(Dataset entries)
*** Block opens ***
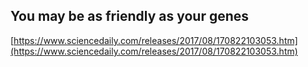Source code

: ## You may be as friendly as your genes
  
  [https://www.sciencedaily.com/releases/2017/08/170822103053.htm](https://www.sciencedaily.com/releases/2017/08/170822103053.htm)
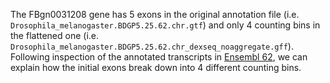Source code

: The FBgn0031208 gene has 5 exons in the original annotation file (i.e. `Drosophila_melanogaster.BDGP5.25.62.chr.gtf`)
and only 4 counting bins in the flattened one (i.e. `Drosophila_melanogaster.BDGP5.25.62.chr_dexseq_noaggregate.gff`). 
Following inspection of the annotated transcripts in [Ensembl 62](http://apr2011.archive.ensembl.org/Drosophila_melanogaster/Gene/Summary?db=core;g=FBgn0031208;r=2L:6687-10326), we can explain how the initial exons break down into 4 different counting bins.
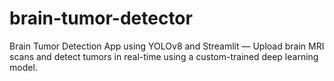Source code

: # brain-tumor-detector
Brain Tumor Detection App using YOLOv8 and Streamlit — Upload brain MRI scans and detect tumors in real-time using a custom-trained deep learning model.
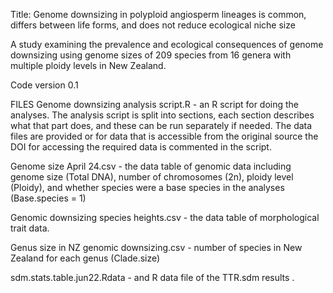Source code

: Title: Genome downsizing in polyploid angiosperm lineages is common, differs between life forms, and does not reduce ecological niche size

A study examining the prevalence and ecological consequences of genome downsizing using genome sizes of 209 species from 16 genera with multiple ploidy levels in New Zealand.

Code version 0.1

FILES
Genome downsizing analysis script.R - an R script for doing the analyses. The analysis script is split into sections, each section describes what that part does, and these can be run separately if needed. The data files are provided or for data that is accessible from the original source the DOI for accessing the required data is commented in the script.

Genome size April 24.csv - the data table of genomic data including genome size (Total DNA), number of chromosomes (2n), ploidy level (Ploidy), and whether species were a base species in the analyses (Base.species = 1)

Genomic downsizing species heights.csv - the data table of morphological trait data.

Genus size in NZ genomic downsizing.csv - number of species in New Zealand for each genus (Clade.size)

sdm.stats.table.jun22.Rdata - and R data file of the TTR.sdm results
.
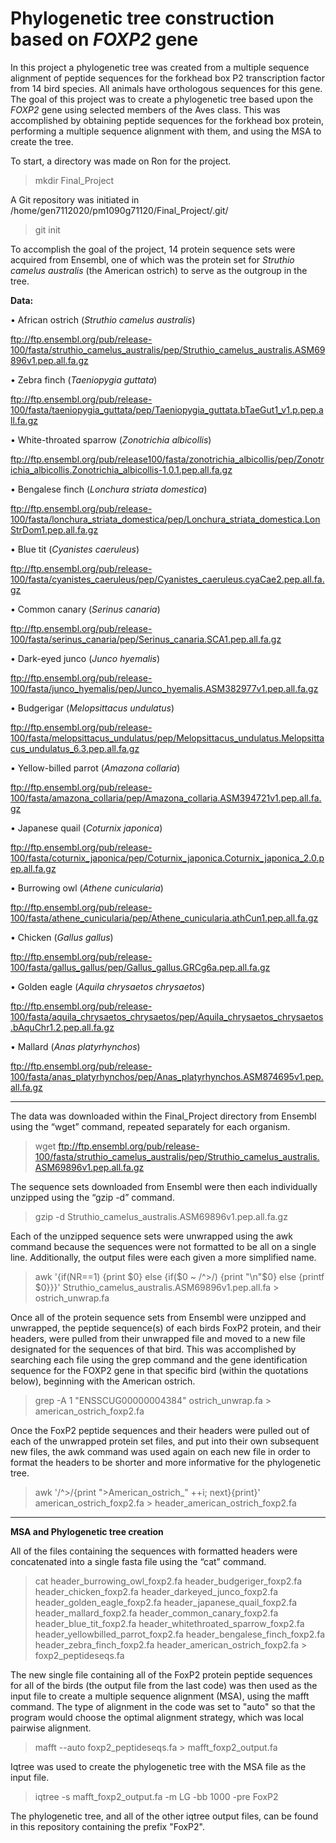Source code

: # Phylogenetic tree construction based on *FOXP2* gene

In this project a phylogenetic tree was created from a multiple sequence alignment of peptide sequences for the forkhead box P2 transcription factor from 14 bird species.  All animals have orthologous sequences for this gene.  The goal of this project was to create a phylogenetic tree based upon the *FOXP2* gene using selected members of the Aves class. This was accomplished by obtaining peptide sequences for the forkhead box protein, performing a multiple sequence alignment with them, and using the MSA to create the tree. 

To start, a directory was made on Ron for the project.
> mkdir Final_Project

A Git repository was initiated in /home/gen7112020/pm1090g71120/Final_Project/.git/
> git init

To accomplish the goal of the project, 14 protein sequence sets were acquired from Ensembl, one of which was the protein set for *Struthio camelus australis* (the American ostrich) to serve as the outgroup in the tree.  

**Data:**

•	African ostrich (*Struthio camelus australis*)

ftp://ftp.ensembl.org/pub/release-100/fasta/struthio_camelus_australis/pep/Struthio_camelus_australis.ASM69896v1.pep.all.fa.gz

•	Zebra finch (*Taeniopygia guttata*)

ftp://ftp.ensembl.org/pub/release-100/fasta/taeniopygia_guttata/pep/Taeniopygia_guttata.bTaeGut1_v1.p.pep.all.fa.gz

•	White-throated sparrow (*Zonotrichia albicollis*)

ftp://ftp.ensembl.org/pub/release100/fasta/zonotrichia_albicollis/pep/Zonotrichia_albicollis.Zonotrichia_albicollis-1.0.1.pep.all.fa.gz

•	Bengalese finch (*Lonchura striata domestica*)

ftp://ftp.ensembl.org/pub/release-100/fasta/lonchura_striata_domestica/pep/Lonchura_striata_domestica.LonStrDom1.pep.all.fa.gz

•	Blue tit (*Cyanistes caeruleus*)

ftp://ftp.ensembl.org/pub/release-100/fasta/cyanistes_caeruleus/pep/Cyanistes_caeruleus.cyaCae2.pep.all.fa.gz

•	Common canary (*Serinus canaria*)

ftp://ftp.ensembl.org/pub/release-100/fasta/serinus_canaria/pep/Serinus_canaria.SCA1.pep.all.fa.gz

•	Dark-eyed junco (*Junco hyemalis*)

ftp://ftp.ensembl.org/pub/release-100/fasta/junco_hyemalis/pep/Junco_hyemalis.ASM382977v1.pep.all.fa.gz

•	Budgerigar (*Melopsittacus undulatus*)

ftp://ftp.ensembl.org/pub/release-100/fasta/melopsittacus_undulatus/pep/Melopsittacus_undulatus.Melopsittacus_undulatus_6.3.pep.all.fa.gz

•	Yellow-billed parrot (*Amazona collaria*)

ftp://ftp.ensembl.org/pub/release-100/fasta/amazona_collaria/pep/Amazona_collaria.ASM394721v1.pep.all.fa.gz

•	Japanese quail (*Coturnix japonica*)

ftp://ftp.ensembl.org/pub/release-100/fasta/coturnix_japonica/pep/Coturnix_japonica.Coturnix_japonica_2.0.pep.all.fa.gz

•	Burrowing owl (*Athene cunicularia*)

ftp://ftp.ensembl.org/pub/release-100/fasta/athene_cunicularia/pep/Athene_cunicularia.athCun1.pep.all.fa.gz

•	Chicken (*Gallus gallus*)

ftp://ftp.ensembl.org/pub/release-100/fasta/gallus_gallus/pep/Gallus_gallus.GRCg6a.pep.all.fa.gz

•	Golden eagle (*Aquila chrysaetos chrysaetos*)

ftp://ftp.ensembl.org/pub/release-100/fasta/aquila_chrysaetos_chrysaetos/pep/Aquila_chrysaetos_chrysaetos.bAquChr1.2.pep.all.fa.gz

•	Mallard (*Anas platyrhynchos*)

ftp://ftp.ensembl.org/pub/release-100/fasta/anas_platyrhynchos/pep/Anas_platyrhynchos.ASM874695v1.pep.all.fa.gz

---
The data was downloaded within the Final_Project directory from Ensembl using the “wget” command, repeated separately for each organism.  
> wget ftp://ftp.ensembl.org/pub/release-100/fasta/struthio_camelus_australis/pep/Struthio_camelus_australis.ASM69896v1.pep.all.fa.gz

The sequence sets downloaded from Ensembl were then each individually unzipped using the “gzip -d” command. 
> gzip -d Struthio_camelus_australis.ASM69896v1.pep.all.fa.gz


Each of the unzipped sequence sets were unwrapped using the awk command because the sequences were not formatted to be all on a single line.  Additionally, the output files were each given a more simplified name.
> awk '{if(NR==1) {print $0} else {if($0 ~ /^>/) {print "\n"$0} else {printf $0}}}' Struthio_camelus_australis.ASM69896v1.pep.all.fa > ostrich_unwrap.fa  


Once all of the protein sequence sets from Ensembl were unzipped and unwrapped, the peptide sequence(s) of each birds FoxP2 protein, and their headers, were pulled from their unwrapped file and moved to a new file designated for the sequences of that bird.  This was accomplished by searching each file using the grep command and the gene identification sequence for the FOXP2 gene in that specific bird (within the quotations below), beginning with the American ostrich.  
> grep -A 1 "ENSSCUG00000004384" ostrich_unwrap.fa > american_ostrich_foxp2.fa


Once the FoxP2 peptide sequences and their headers were pulled out of each of the unwrapped protein set files, and put into their own subsequent new files, the awk command was used again on each new file in order to format the headers to be shorter and more informative for the phylogenetic tree.  
> awk '/^>/{print ">American_ostrich_" ++i; next}{print}' american_ostrich_foxp2.fa > header_american_ostrich_foxp2.fa

---
**MSA and Phylogenetic tree creation**

All of the files containing the sequences with formatted headers were concatenated into a single fasta file using the “cat” command. 
> cat header_burrowing_owl_foxp2.fa header_budgeriger_foxp2.fa header_chicken_foxp2.fa header_darkeyed_junco_foxp2.fa header_golden_eagle_foxp2.fa header_japanese_quail_foxp2.fa header_mallard_foxp2.fa header_common_canary_foxp2.fa header_blue_tit_foxp2.fa header_whitethroated_sparrow_foxp2.fa header_yellowbilled_parrot_foxp2.fa header_bengalese_finch_foxp2.fa header_zebra_finch_foxp2.fa header_american_ostrich_foxp2.fa > foxp2_peptideseqs.fa 

The new single file containing all of the FoxP2 protein peptide sequences for all of the birds (the output file from the last code) was then used as the input file to create a multiple sequence alignment (MSA), using the mafft command.  The type of alignment in the code was set to "auto" so that the program would choose the optimal alignment strategy, which was local pairwise alignment.  
> mafft --auto foxp2_peptideseqs.fa > mafft_foxp2_output.fa 

Iqtree was used to create the phylogenetic tree with the MSA file as the input file. 
> iqtree -s mafft_foxp2_output.fa -m LG -bb 1000 -pre FoxP2 

The phylogenetic tree, and all of the other iqtree output files, can be found in this repository containing the prefix "FoxP2".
*** Block closes ***
What you give back must be the stretch above, starting at the line with "ostrich_unwrap.fa > american_ostrich_foxp2.fa" and ending at the line with "All of the files", copied exactly.

> WRITTEN ANSWER
> grep -A 1 "ENSSCUG00000004384" ostrich_unwrap.fa > american_ostrich_foxp2.fa


Once the FoxP2 peptide sequences and their headers were pulled out of each of the unwrapped protein set files, and put into their own subsequent new files, the awk command was used again on each new file in order to format the headers to be shorter and more informative for the phylogenetic tree.  
> awk '/^>/{print ">American_ostrich_" ++i; next}{print}' american_ostrich_foxp2.fa > header_american_ostrich_foxp2.fa

---
**MSA and Phylogenetic tree creation**

All of the files containing the sequences with formatted headers were concatenated into a single fasta file using the “cat” command. 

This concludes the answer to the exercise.